Chapters Twenty-Two – Thirty
So we finally see the origins of narcomancy and just how powerful the fabled Reapers are. These guys are pretty scary and able to take down a whole city with just a thought. And this kind of power is what the Hetawa sees as blasphemy and I can’t much say I blame them on that. Learning this kind of puts the restraint that the Gatherers have to show into perspective. These guys have to maintain a strong level of self-control because they’re just too powerful to not have it.

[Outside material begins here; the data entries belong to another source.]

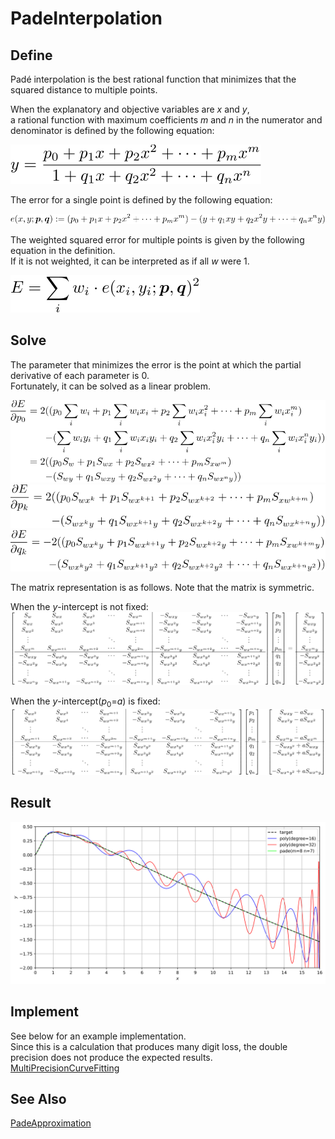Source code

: # PadeInterpolation

## Define
Padé interpolation is the best rational function that minimizes that the squared distance to multiple points.  

When the explanatory and objective variables are *x* and *y*,  
a rational function with maximum coefficients *m* and *n* in the numerator and denominator is defined by the following equation:

![pade define](https://github.com/tk-yoshimura/PadeInterpolation/blob/main/figures/pade_define.svg)  

The error for a single point is defined by the following equation:  

![pade error](https://github.com/tk-yoshimura/PadeInterpolation/blob/main/figures/pade_error.svg)  

The weighted squared error for multiple points is given by the following equation in the definition.   
If it is not weighted, it can be interpreted as if all *w* were 1.

![pade error sum](https://github.com/tk-yoshimura/PadeInterpolation/blob/main/figures/pade_error_sum.svg)  

## Solve
The parameter that minimizes the error is the point at which the partial derivative of each parameter is 0.  
Fortunately, it can be solved as a linear problem.

![pade partial p0](https://github.com/tk-yoshimura/PadeInterpolation/blob/main/figures/pade_partial_p0.svg)  
![pade partial pk](https://github.com/tk-yoshimura/PadeInterpolation/blob/main/figures/pade_partial_pk.svg)  
![pade partial qk](https://github.com/tk-yoshimura/PadeInterpolation/blob/main/figures/pade_partial_qk.svg)  

The matrix representation is as follows. Note that the matrix is symmetric.  

When the *y*-intercept is not fixed:  
![pade matrix with intercept](https://github.com/tk-yoshimura/PadeInterpolation/blob/main/figures/pade_matrix_with_intercept.svg)  

When the *y*-intercept(*p*<sub>0</sub>=*a*) is fixed:  
![pade matrix without intercept](https://github.com/tk-yoshimura/PadeInterpolation/blob/main/figures/pade_matrix_without_intercept.svg)  

## Result
![fitting benchmark](https://github.com/tk-yoshimura/PadeInterpolation/blob/main/figures/fitting_benchmark.svg)

## Implement
See below for an example implementation.  
Since this is a calculation that produces many digit loss, the double precision does not produce the expected results.  
[MultiPrecisionCurveFitting](https://github.com/tk-yoshimura/MultiPrecisionCurveFitting)

## See Also
[PadeApproximation](https://github.com/tk-yoshimura/PadeApproximation)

Ehiru is starting to slip into madness. The reasons for which are actually very well explained and seamlessly flow into the story. I remain impressed by Jemisin’s world building skills and as I’m reading I’m certainly taking notes along the way. I’ve always liked Ehiru throughout this story, but I think I feel like his humanity is being revealed more the closer he edges to a state of being he loathes. It’s a kind of humanity that only a truly empathetic writer would be able to inject into their character. This isn’t to give the author gravitas, but merely a statement of fact. I just don’t think you can write good stories if you don’t have a basic empathy for people.
In my mind, this story is really an exploration of the wages of religious devotion and just what it can cost a society and the people within it. The rigidity of life that the Gatherers followed left them wide open for a conspiracy to take place right under their noses. A conspiracy that it doesn’t seem like they’ll be able to stop anymore at this point. It’s definitely a statement on what happens when you close your mind to other points of view. An unwavering world view can allow corruption and decay to happen right in front of you.